I'm unclear, why transform to a bytecode as a first step?
Wouldn't it be simpler to instead to transform to an AST and work against that for everything? Wouldn't it make sense to generate the bytecode as sort of a last step before doing heavy duty optimizations?
Seems like with JS you would be constantly transforming from bytecode -> AST -> bytecode -> machine code, such as every time a method adds a new field to an object or some optimization assumption is violated. It doesn't seem like it would be easier or faster to work with. I'm guessing there wouldn't be a whole lot of memory benefits either.
Would someone mind illuminating me on this design choice? (Granted, I've not taken a compilers course, so feel free to call me an idiot for not knowing something basic about how compilers work).
* Adding a new field or method to an object at runtime doesn't change the AST.
* You don't translate from bytecode to AST.
* In tiered JIT architectures--typical for dynamically-typed languages like JavaScript where as you point out effective types can mutate at runtime--most code is executed by an interpreter, not as compiled machine code.[1] Interpreters are more efficient when executing a bytecode than walking an AST.
* Translating an AST straight to machine code is much more difficult than translating a low-level intermediate representation, and such representations are often easy to express as simple bytecodes. Compilers like GCC and LLVM use intermediate representations: RTL and IR. Both are effectively assembly languages, and like all assembly languages trivial to express as bytecode. GCC also has GIMPLE, a higher-level intermediate representation earlier in the pipeline which expresses a generic AST. The fact that GIMPLE and RTL coexist drives home the point that you don't want to be translating tree-like representations straight to machine code.
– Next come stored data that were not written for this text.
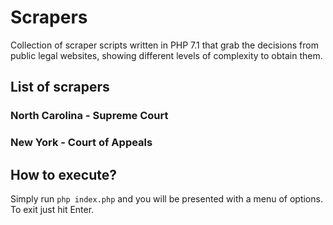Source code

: # Scrapers

Collection of scraper scripts written in PHP 7.1 that grab the decisions from public legal websites, showing different levels of complexity to obtain them.

## List of scrapers

### North Carolina - Supreme Court

### New York - Court of Appeals


## How to execute?

Simply run `php index.php` and you will be presented with a menu of options.
To exit just hit Enter.

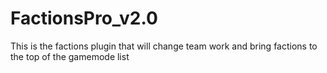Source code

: # FactionsPro_v2.0
This is the factions plugin that will change team work and bring factions to the top of the gamemode list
* You don't need to take my word for this, or the word of anyone else. Every programmer should have experience writing parsers, compilers, and interpreters, regardless of whether they took a class or even went to university. By doing this most of the reasons for the way things are done will become immediately clear to you. Note that splitting strings with regular expressions does not count as parsing, not for these purposes. A good project, however, would be to write a regular expression parser, compiler, and interpreter. There are many examples to follow and you can copy their designs exactly; just don't copy+paste as actually going through the motions and understanding the complexities inherent in the implementations is how everything will become clear.
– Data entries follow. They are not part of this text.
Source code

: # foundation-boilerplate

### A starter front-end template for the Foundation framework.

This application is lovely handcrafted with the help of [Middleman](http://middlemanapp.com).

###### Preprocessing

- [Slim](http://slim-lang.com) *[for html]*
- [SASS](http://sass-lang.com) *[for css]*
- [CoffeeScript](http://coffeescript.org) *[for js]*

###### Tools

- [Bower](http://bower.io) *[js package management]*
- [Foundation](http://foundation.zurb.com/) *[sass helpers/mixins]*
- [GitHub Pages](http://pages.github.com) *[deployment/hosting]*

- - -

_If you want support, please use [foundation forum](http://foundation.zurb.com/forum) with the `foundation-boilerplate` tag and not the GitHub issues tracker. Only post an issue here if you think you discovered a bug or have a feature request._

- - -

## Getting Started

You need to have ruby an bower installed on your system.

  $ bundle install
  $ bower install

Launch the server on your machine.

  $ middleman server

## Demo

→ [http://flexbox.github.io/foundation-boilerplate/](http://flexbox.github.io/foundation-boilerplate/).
[1] How this mutation is handled and why tiered architectures are preferable is another topic entirely.
Definitely agree that most programmers would benefit from studying these topics. They have broader applications than many realize.
You can use tools like jscodeshift [0] to refactor code! I've previously written codemods to migrate away from a bad design decisions. The React team has also used codemods to introduce breaking changes. AST Explorer [1] is the best tool I've found for writing codemods since it gives you nearly instant feedback and allows for a good amount of exploration.
Swift and Rust also have their own higher-level intermediate representations that they translate their AST to before even going to LLVM IR (SIL and MIR respectively). Rust used to translate their AST directly into LLVM IR but they switched to going through MIR first because it unlocks a lot of optimizations as well as improved user-facing functionality such as non-lexical lifetimes in the borrow checker.
That being said, consistency of internal data structures is probably one of those areas that separates a JIT from an offline compiler. I can see the benefit of switching to a bytecode representation pretty early in that circumstance.
Every programmer should have experience writing parsers, compilers, and interpreters, regardless of whether they took a class or even went to university.
The majority of developers doing yet another software as a service CRUD app or your typical “dark matter developer” who will write software that will never see the light of day outside of the company they work for would never benefit from writing a compiler or interpreter.
And you personally have studied the curriculum of every single computer science/computer engineering degree and can say that every single one required writing a compiler or interpreter and that no person who hasn’t written one can call themselves an engineer?
Should we do an exercise of which US tech was actually researched by immigrants with a proper engineering degree, and how much of that tech is actually built on US?
Should we do an exercise in how much knowing how to write compilers helps in the day to day life of your average SAAS CRUD developer or bespoke app developer - my original statement?
It depends if the bespoke develop ever needs to parse some kind of data file to import into their CRUD application, provide customization points to their customers or configuration file parser.
Then there is the whole point if HR is hiring actual engineers.
For a very long time JSC did use an AST, and interpreting and executing an AST is expensive. The very first version of the byte code interpreter (all hail squirrelfish) was in the order of twice the speed of the AST, and the AST had been extensively micro-optimized at that point, to the extent that the dispatch cost itself (a single indirect call) was more than 10% of execution time.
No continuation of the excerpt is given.